Members of two right-wing groups in India came to the Jaipur Art Summit, a five-day festival in Rajasthan, to protest a polyptych on display that shows four women topless. The London-based painter Radha Binod Sharma, who made the piece, was injured and intimidated in an attack led by the protesters, according to a volunteer at the summit. The attackers were from Lal Shakti, a women’s organization, and Rashtriya Hindu Ekta Manch (RHEM), whose leader, Pandit Vijay Shankar Pandey, was arrested by authorities shortly after the incident.

9.
Foundation for emerging artist closed in NY

New York’s ISE Cultural Foundation, a nonprofit organization established in 1984 to promote emerging and under-represented artists and curators shut its door permanently.
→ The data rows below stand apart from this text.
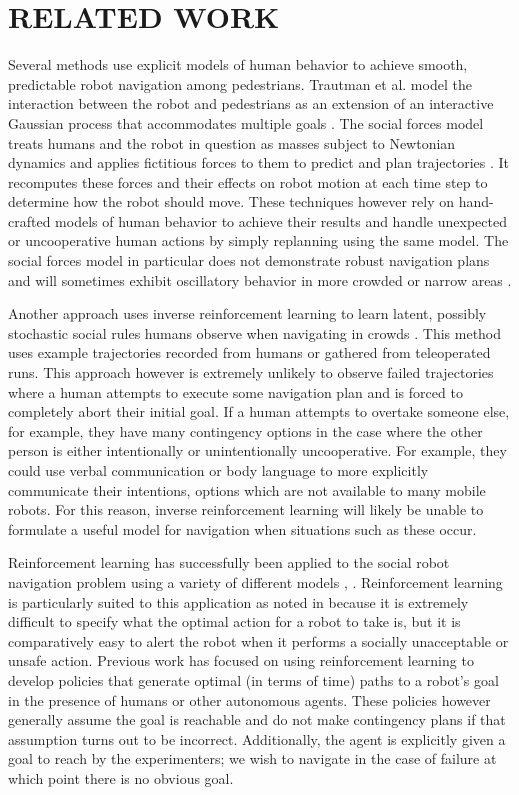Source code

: \documentclass[letterpaper, 10 pt, conference]{ieeeconf}  %
\begin{document}
\section{RELATED WORK}\label{sec:relatedwork}
	Several methods use explicit models of human behavior to achieve smooth, predictable robot navigation among pedestrians. Trautman et al. model the interaction between the robot and pedestrians as an extension of an interactive Gaussian process that accommodates multiple goals \cite{caseforcoop}. The social forces model treats humans and the robot in question as masses subject to Newtonian dynamics and applies fictitious forces to them to predict and plan trajectories \cite{sfm}. It recomputes these forces and their effects on robot motion at each time step to determine how the robot should move. These techniques however rely on hand-crafted models of human behavior to achieve their results and handle unexpected or uncooperative human actions by simply replanning using the same model. The social forces model in particular does not demonstrate robust navigation plans and will sometimes exhibit oscillatory behavior in more crowded or narrow areas \cite{sfm}.
	
	Another approach uses inverse reinforcement learning to learn latent, possibly stochastic social rules humans observe when navigating in crowds \cite{socialirl}. This method uses example trajectories recorded from humans or gathered from teleoperated runs. This approach however is extremely unlikely to observe failed trajectories where a human attempts to execute some navigation plan and is forced to completely abort their initial goal. If a human attempts to overtake someone else, for example, they have many contingency options in the case where the other person is either intentionally or unintentionally uncooperative. For example, they could use verbal communication or body language to more explicitly communicate their intentions, options which are not available to many mobile robots. For this reason, inverse reinforcement learning will likely be unable to formulate a useful model for navigation when situations such as these occur.
	
	Reinforcement learning has successfully been applied to the social robot navigation problem using a variety of different models \cite{sociallyawarerl}, \cite{crowdawarerl}. Reinforcement learning is particularly suited to this application as noted in \cite{sociallyawarerl} because it is extremely difficult to specify what the optimal action for a robot to take is, but it is comparatively easy to alert the robot when it performs a socially unacceptable or unsafe action. Previous work has focused on using reinforcement learning to develop policies that generate optimal (in terms of time) paths to a robot's goal in the presence of humans or other autonomous agents. These policies however generally assume the goal is reachable and do not make contingency plans if that assumption turns out to be incorrect. Additionally, the agent is explicitly given a goal to reach by the experimenters; we wish to navigate in the case of failure at which point there is no obvious goal.
	
\end{document}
In an open letter, director Tomi Ise cited a sudden decision made by the foundation’s headquarters in Tokyo as the reason for the closure.
The Foundation was known for presenting projects such as the “Asian Art Series,” which focused on introducing Asian artists to US audiences; the “Program for Emerging Curators,” an open call for curators worldwide to present exhibitions; and its “Art Student Exhibition” and “ISE NY Art Search” programs.

10.
Led Design Team to light up London’s bridges

A team led by US artist Leo Villareal has won the Illuminated River design competition for creating a public installation that will light up seventeen bridges along the Thames River in 2017. The team includes lead consultant Lifschutz Davidson Sandilands, curator Future\Pace, Atelier Ten, Beckett Rankine, Bradley Hemmings, Core Five, Futurecity, Greenwich+Docklands International Festival, Montagu Evans, Pentagram, and Price & Myers. More than one hundred teams in twenty countries submitted proposals for the permanent light installation.

Silvia Meloni


Featured image: Helen Marten, Limpet Apology (traffic tenses) (2015). © The Artist, courtesy Sadie Coles H.